::: Available data
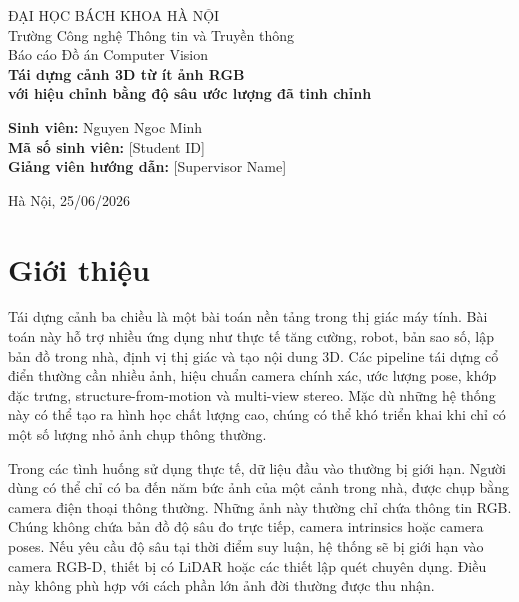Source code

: \documentclass[12pt,a4paper]{article}
\begin{document}
\begin{titlepage}
\centering
{\Large ĐẠI HỌC BÁCH KHOA HÀ NỘI\\}
\vspace{0.2cm}
{\large Trường Công nghệ Thông tin và Truyền thông\\}
\vspace{1.6cm}
{\Large Báo cáo Đồ án Computer Vision\\}
\vspace{1.2cm}
{\LARGE\bfseries Tái dựng cảnh 3D từ ít ảnh RGB\\}
\vspace{0.2cm}
{\LARGE\bfseries với hiệu chỉnh bằng độ sâu ước lượng đã tinh chỉnh\\}
\vspace{2.0cm}
\begin{flushleft}
\hspace{2.8cm}\textbf{Sinh viên:} Nguyen Ngoc Minh\\
\hspace{2.8cm}\textbf{Mã số sinh viên:} [Student ID]\\
\hspace{2.8cm}\textbf{Giảng viên hướng dẫn:} [Supervisor Name]\\
\end{flushleft}
\vfill
{Hà Nội, 25/06/2026}
\end{titlepage}

\tableofcontents
\newpage
{}

\section{Giới thiệu}
Tái dựng cảnh ba chiều là một bài toán nền tảng trong thị giác máy tính. Bài toán này hỗ trợ nhiều ứng dụng như thực tế tăng cường, robot, bản sao số, lập bản đồ trong nhà, định vị thị giác và tạo nội dung 3D. Các pipeline tái dựng cổ điển thường cần nhiều ảnh, hiệu chuẩn camera chính xác, ước lượng pose, khớp đặc trưng, structure-from-motion và multi-view stereo. Mặc dù những hệ thống này có thể tạo ra hình học chất lượng cao, chúng có thể khó triển khai khi chỉ có một số lượng nhỏ ảnh chụp thông thường.

Trong các tình huống sử dụng thực tế, dữ liệu đầu vào thường bị giới hạn. Người dùng có thể chỉ có ba đến năm bức ảnh của một cảnh trong nhà, được chụp bằng camera điện thoại thông thường. Những ảnh này thường chỉ chứa thông tin RGB. Chúng không chứa bản đồ độ sâu đo trực tiếp, camera intrinsics hoặc camera poses. Nếu yêu cầu độ sâu tại thời điểm suy luận, hệ thống sẽ bị giới hạn vào camera RGB-D, thiết bị có LiDAR hoặc các thiết lập quét chuyên dụng. Điều này không phù hợp với cách phần lớn ảnh đời thường được thu nhận.
\end{document}

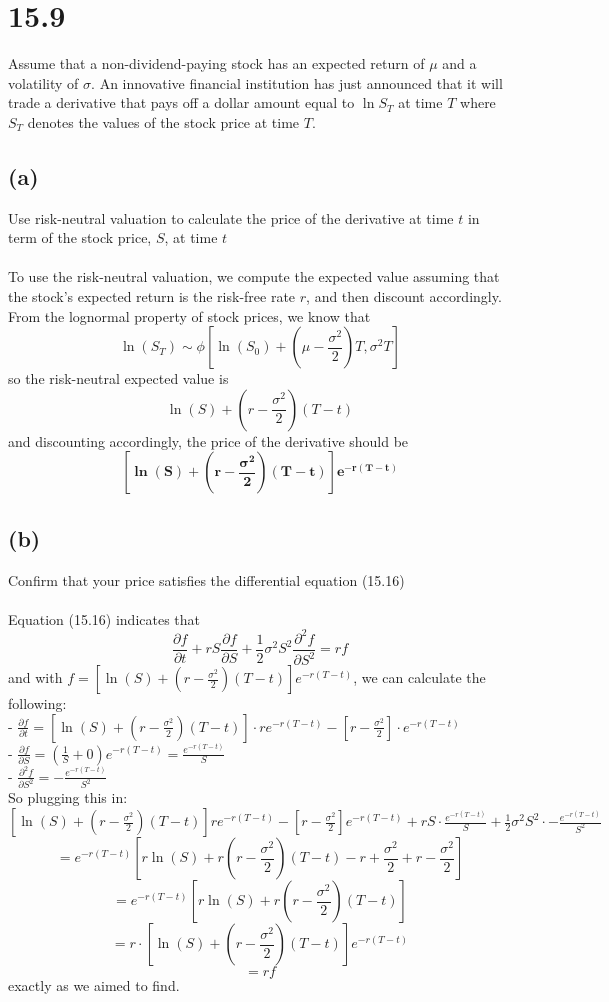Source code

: \documentclass{article}
\begin{document}
{\Large 

\section*{15.9}
Assume that a non-dividend-paying stock has an expected return of \(\mu\) and a volatility of \(\sigma\). An innovative financial institution has just announced that it will trade a derivative that pays off a dollar amount equal to \(\ln S_T\) at time \(T\) where \(S_T\) denotes the values of the stock price at time \(T\).

\subsection*{(a)} 
Use risk-neutral valuation to calculate the price of the derivative at time \(t\) in term of the stock price, \(S\), at time \(t\) \\ \\
To use the risk-neutral valuation, we compute the expected value assuming that the stock's expected return is the risk-free rate \(r\), and then discount accordingly. From the lognormal property of stock prices, we know that 
\[
  \ln(S_T) \sim \phi[\ln(S_0) + (\mu - \frac{\sigma^2}{2})T, \sigma^2 T]
\]
so the risk-neutral expected value is 
\[
  \ln(S) + (r - \frac{\sigma^2}{2})(T-t)
\]
and discounting accordingly, the price of the derivative should be 
\[
  \boxed{\mathbf{[\ln(S) + (r - \frac{\sigma^2}{2})(T-t)]e^{-r(T-t)}}}
\]

\subsection*{(b)}
Confirm that your price satisfies the differential equation (15.16) \\ \\
Equation (15.16) indicates that 
\[
  \frac{\partial f}{\partial t} + r S \frac{\partial f}{\partial S} + \frac{1}{2} \sigma^2 S^2 \frac{\partial^2 f}{\partial S^2} = rf
\]
and with \(f = [\ln(S) + (r - \frac{\sigma^2}{2})(T-t)]e^{-r(T-t)}\), we can calculate the following: \\
- \(\frac{\partial f}{\partial t} = [\ln(S) + (r - \frac{\sigma^2}{2})(T-t)] \cdot re^{-r(T-t)} - [r - \frac{\sigma^2}{2}] \cdot e^{-r(T-t)} \) \\ 
- \(\frac{\partial f}{\partial S} = (\frac{1}{S} + 0)e^{-r(T-t)} = \frac{e^{-r(T-t)}}{S} \) \\
- \(\frac{\partial^2 f}{\partial S^2} = - \frac{e^{-r(T-t)}}{S^2}\) \\
So plugging this in: \\
\(
  [\ln(S) + (r - \frac{\sigma^2}{2})(T-t)] re^{-r(T-t)} - [r - \frac{\sigma^2}{2}] e^{-r(T-t)} + r S \cdot \frac{e^{-r(T-t)}}{S} + \frac{1}{2} \sigma^2 S^2 \cdot - \frac{e^{-r(T-t)}}{S^2}
\) \\
\[
  = e^{-r(T-t)}[r\ln(S) + r(r - \frac{\sigma^2}{2})(T-t) - r + \frac{\sigma^2}{2} + r - \frac{\sigma^2}{2}]
\]
\[
  = e^{-r(T-t)}[r\ln(S) + r(r - \frac{\sigma^2}{2})(T-t)]
\]
\[
  = r \cdot [\ln(S) + (r - \frac{\sigma^2}{2})(T-t)]e^{-r(T-t)}
\]
\[
  = rf
\]
exactly as we aimed to find. 

}
\end{document}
::::::
▸ **Problem to solve**:
None of the pictures should be kept; reproduce all the remaining material exactly.

▸ **Solution to this exercise**:
Source code

: \documentclass[12pt,a4paper]{article}
\begin{document}
\begin{titlepage}
\centering
{\Large ĐẠI HỌC BÁCH KHOA HÀ NỘI\\}
\vspace{0.2cm}
{\large Trường Công nghệ Thông tin và Truyền thông\\}
\vspace{1.6cm}
{\Large Báo cáo Đồ án Computer Vision\\}
\vspace{1.2cm}
{\LARGE\bfseries Tái dựng cảnh 3D từ ít ảnh RGB\\}
\vspace{0.2cm}
{\LARGE\bfseries với hiệu chỉnh bằng độ sâu ước lượng đã tinh chỉnh\\}
\vspace{2.0cm}
\begin{flushleft}
\hspace{2.8cm}\textbf{Sinh viên:} Nguyen Ngoc Minh\\
\hspace{2.8cm}\textbf{Mã số sinh viên:} [Student ID]\\
\hspace{2.8cm}\textbf{Giảng viên hướng dẫn:} [Supervisor Name]\\
\end{flushleft}
\vfill
{Hà Nội, 25/06/2026}
\end{titlepage}

\tableofcontents
\newpage
{}

\section{Giới thiệu}
Tái dựng cảnh ba chiều là một bài toán nền tảng trong thị giác máy tính. Bài toán này hỗ trợ nhiều ứng dụng như thực tế tăng cường, robot, bản sao số, lập bản đồ trong nhà, định vị thị giác và tạo nội dung 3D. Các pipeline tái dựng cổ điển thường cần nhiều ảnh, hiệu chuẩn camera chính xác, ước lượng pose, khớp đặc trưng, structure-from-motion và multi-view stereo. Mặc dù những hệ thống này có thể tạo ra hình học chất lượng cao, chúng có thể khó triển khai khi chỉ có một số lượng nhỏ ảnh chụp thông thường.

Trong các tình huống sử dụng thực tế, dữ liệu đầu vào thường bị giới hạn. Người dùng có thể chỉ có ba đến năm bức ảnh của một cảnh trong nhà, được chụp bằng camera điện thoại thông thường. Những ảnh này thường chỉ chứa thông tin RGB. Chúng không chứa bản đồ độ sâu đo trực tiếp, camera intrinsics hoặc camera poses. Nếu yêu cầu độ sâu tại thời điểm suy luận, hệ thống sẽ bị giới hạn vào camera RGB-D, thiết bị có LiDAR hoặc các thiết lập quét chuyên dụng. Điều này không phù hợp với cách phần lớn ảnh đời thường được thu nhận.
\end{document}

Source code

: \documentclass{article}
\begin{document}
{\Large 

\section*{15.9}
Assume that a non-dividend-paying stock has an expected return of \(\mu\) and a volatility of \(\sigma\). An innovative financial institution has just announced that it will trade a derivative that pays off a dollar amount equal to \(\ln S_T\) at time \(T\) where \(S_T\) denotes the values of the stock price at time \(T\).

\subsection*{(a)} 
Use risk-neutral valuation to calculate the price of the derivative at time \(t\) in term of the stock price, \(S\), at time \(t\) \\ \\
To use the risk-neutral valuation, we compute the expected value assuming that the stock's expected return is the risk-free rate \(r\), and then discount accordingly. From the lognormal property of stock prices, we know that 
\[
  \ln(S_T) \sim \phi[\ln(S_0) + (\mu - \frac{\sigma^2}{2})T, \sigma^2 T]
\]
so the risk-neutral expected value is 
\[
  \ln(S) + (r - \frac{\sigma^2}{2})(T-t)
\]
and discounting accordingly, the price of the derivative should be 
\[
  \boxed{\mathbf{[\ln(S) + (r - \frac{\sigma^2}{2})(T-t)]e^{-r(T-t)}}}
\]

\subsection*{(b)}
Confirm that your price satisfies the differential equation (15.16) \\ \\
Equation (15.16) indicates that 
\[
  \frac{\partial f}{\partial t} + r S \frac{\partial f}{\partial S} + \frac{1}{2} \sigma^2 S^2 \frac{\partial^2 f}{\partial S^2} = rf
\]
and with \(f = [\ln(S) + (r - \frac{\sigma^2}{2})(T-t)]e^{-r(T-t)}\), we can calculate the following: \\
- \(\frac{\partial f}{\partial t} = [\ln(S) + (r - \frac{\sigma^2}{2})(T-t)] \cdot re^{-r(T-t)} - [r - \frac{\sigma^2}{2}] \cdot e^{-r(T-t)} \) \\ 
- \(\frac{\partial f}{\partial S} = (\frac{1}{S} + 0)e^{-r(T-t)} = \frac{e^{-r(T-t)}}{S} \) \\
- \(\frac{\partial^2 f}{\partial S^2} = - \frac{e^{-r(T-t)}}{S^2}\) \\
So plugging this in: \\
\(
  [\ln(S) + (r - \frac{\sigma^2}{2})(T-t)] re^{-r(T-t)} - [r - \frac{\sigma^2}{2}] e^{-r(T-t)} + r S \cdot \frac{e^{-r(T-t)}}{S} + \frac{1}{2} \sigma^2 S^2 \cdot - \frac{e^{-r(T-t)}}{S^2}
\) \\
\[
  = e^{-r(T-t)}[r\ln(S) + r(r - \frac{\sigma^2}{2})(T-t) - r + \frac{\sigma^2}{2} + r - \frac{\sigma^2}{2}]
\]
\[
  = e^{-r(T-t)}[r\ln(S) + r(r - \frac{\sigma^2}{2})(T-t)]
\]
\[
  = r \cdot [\ln(S) + (r - \frac{\sigma^2}{2})(T-t)]e^{-r(T-t)}
\]
\[
  = rf
\]
exactly as we aimed to find. 

}
\end{document}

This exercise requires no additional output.